It's been a few weeks since I returned from Vietnam and found that I was missing Vietnam’s culture and nature, but mostly it was the connections with the people. While sorting through my pictures, I was back with the Hmong and remembered learning a lot from this minority group while staying with a young Hmong woman named Ma.

Ma a trekking guide for the FAM trip

Ma is a trekking guide and has just started a homestay in Lao Chai. During our first introduction, she invited me to stay with her and was very eager to get to know me. During our time in Lao Chai I spent a night at her place and was amazed by her great English skills and her sense of humour. Ma is only two years younger than me and although we are from very different countries and cultures I realized that we both share similar values.

Family is an important aspect of my culture as well as for the Hmong. Ma believes in family bonding and support for one another. In Hmong culture the whole family works together whether it's building a home or planting rice. Ma stayed with her family-in-law for three years while everyone helped build her new home. I was impressed with this cultural behaviour since it would be uncommon to find this level of support from people in my culture.

Ma’s house and rice field

I have worked many summers on various farms and developed an appreciation for nature. The Hmong people also value their natural surroundings for its diversity and balance. Ma thinks that letting her children play outside is good for them.

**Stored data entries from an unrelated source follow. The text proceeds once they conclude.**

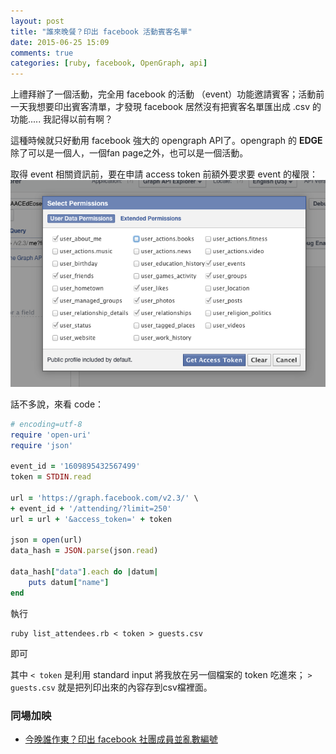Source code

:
 ```yaml
---
layout: post
title: "誰來晚餐？印出 facebook 活動賓客名單"
date: 2015-06-25 15:09
comments: true
categories: [ruby, facebook, OpenGraph, api]
---
```

上禮拜辦了一個活動，完全用 facebook 的活動 （event）功能邀請賓客；活動前一天我想要印出賓客清單，才發現 facebook 居然沒有把賓客名單匯出成 .csv 的功能..... 我記得以前有啊？

這種時候就只好動用 facebook 強大的 opengraph API了。opengraph 的 **EDGE** 除了可以是一個人，一個fan page之外，也可以是一個活動。

取得 event 相關資訊前，要在申請 access token 前額外要求要 event 的權限：
![螢幕截圖 2015-06-25 23.29.43.png](/assets/img/2015/uIeto13SQnOiUehd8iQJ_%E8%9E%A2%E5%B9%95%E6%88%AA%E5%9C%96%202015-06-25%2023.29.43.png)

話不多說，來看 code：

``` ruby list_attendees.rb 
# encoding=utf-8 
require 'open-uri'
require 'json'

event_id = '1609895432567499'
token = STDIN.read

url = 'https://graph.facebook.com/v2.3/' \
+ event_id + '/attending/?limit=250'
url = url + '&access_token=' + token

json = open(url)
data_hash = JSON.parse(json.read)

data_hash["data"].each do |datum|
	puts datum["name"]
end
```

執行
``` shell
ruby list_attendees.rb < token > guests.csv
```
即可

其中 `< token` 是利用 standard input 將我放在另一個檔案的 token 吃進來； `> guests.csv` 就是把列印出來的內容存到csv檔裡面。

### 同場加映
- [今晚誰作東？印出 facebook 社團成員並亂數編號](http://blog.ponan.li/post/2015/06/25/get-member-list-in-a-facebook-group-and-assigin-a-random-id "今晚誰作東？印出 facebook 社團成員並亂數編號")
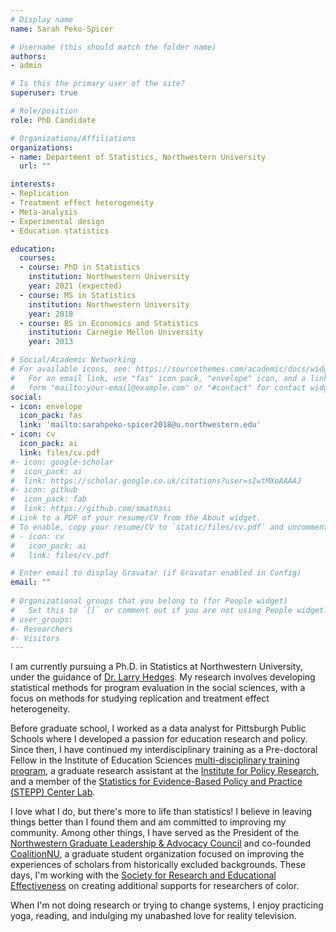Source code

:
 ```yaml
---
# Display name
name: Sarah Peko-Spicer

# Username (this should match the folder name)
authors:
- admin

# Is this the primary user of the site?
superuser: true

# Role/position
role: PhD Candidate

# Organizations/Affiliations
organizations:
- name: Department of Statistics, Northwestern University
  url: ""

interests:
- Replication
- Treatment effect heterogeneity
- Meta-analysis
- Experimental design
- Education statistics

education:
  courses:
  - course: PhD in Statistics 
    institution: Northwestern University
    year: 2021 (expected)
  - course: MS in Statistics
    institution: Northwestern University
    year: 2018
  - course: BS in Economics and Statistics
    institution: Carnegie Mellon University
    year: 2013

# Social/Academic Networking
# For available icons, see: https://sourcethemes.com/academic/docs/widgets/#icons
#   For an email link, use "fas" icon pack, "envelope" icon, and a link in the
#   form "mailto:your-email@example.com" or "#contact" for contact widget.
social:
- icon: envelope
  icon_pack: fas
  link: 'mailto:sarahpeko-spicer2018@u.northwestern.edu'
- icon: cv
  icon_pack: ai
  link: files/cv.pdf
#- icon: google-scholar
#  icon_pack: ai
#  link: https://scholar.google.co.uk/citations?user=sIwtMXoAAAAJ
#- icon: github
#  icon_pack: fab
#  link: https://github.com/smathasi
# Link to a PDF of your resume/CV from the About widget.
# To enable, copy your resume/CV to `static/files/cv.pdf` and uncomment the lines below.  
# - icon: cv
#   icon_pack: ai
#   link: files/cv.pdf

# Enter email to display Gravatar (if Gravatar enabled in Config)
email: ""
  
# Organizational groups that you belong to (for People widget)
#   Set this to `[]` or comment out if you are not using People widget.  
# user_groups:
#- Researchers
#- Visitors
---
```


I am currently pursuing a Ph.D. in Statistics at Northwestern University, under the guidance of [Dr. Larry Hedges](https://statistics.northwestern.edu/people/faculty/larry-hedges.html).
My research involves developing statistical methods for program evaluation in the social sciences, with a focus on methods for studying replication and treatment effect heterogeneity.

Before graduate school, I worked as a data analyst for Pittsburgh Public Schools where I developed a passion for education research and policy. Since then, I have continued my interdisciplinary training as a Pre-doctoral Fellow in the Institute of Education Sciences [multi-disciplinary training program](https://www.mpes.sesp.northwestern.edu/), a graduate research assistant at the [Institute for Policy Research](https://www.ipr.northwestern.edu/), and a member of the 
[Statistics for Evidence-Based Policy and Practice (STEPP) Center Lab](https://stepp.center/).

I love what I do, but there's more to life than statistics! I believe in leaving things better than I found them and am committed to improving my community. Among other things, I have served as the President of the [Northwestern Graduate Leadership & Advocacy Council](https://sites.northwestern.edu/glac/) and co-founded [CoalitionNU](https://twitter.com/gradcoalitionNU), a graduate student organization focused on improving the experiences of scholars from historically excluded backgrounds. These days, I'm working with the [Society for Research and Educational Effectiveness](https://www.sree.org/index.php?option=com_content&view=article&id=175:nov-dec-2019-newsletter&catid=20:site-content) on creating additional supports for researchers of color.

When I'm not doing research or trying to change systems, I enjoy practicing yoga, reading, and indulging my unabashed love for reality television.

It allows kids to experience danger themselves and have a better understanding of their environments. In addition, since Ma is also a farmer, nature becomes a necessity, she learned to respect the land at a very young age.

Another value Ma and I share is our open-mindedness. We are both curious about each other’s culture and we appreciate each other’s differences. Ma questioned me a lot about my life back home, especially about my diet and my family. During our goodbyes, she once again amused me when she spontaneously told me that I should have children soon while my body is still young. I laughed, but quickly felt sad to realize that I will deeply miss my new friend.

Ma and I before trekking the Muong Hua Valley

Working and living with the Hmong showed me how welcoming certain culture may be. Ma and many others have a generosity I have never seen and experienced before. Reflecting on the trip and our shared values I feel I have a better appreciation for simplicity and try to find happiness in the smallest things. Amongst this community, I have learned to be more respectful, attentive and patient with one another.

I would like to thank Capilano University, CBT Vietnam, PATA, and everyone that made this project possible. Without everyone’s initiative and hard work, I would not have the opportunity to meet inspiring and unforgettable people, such as Ma.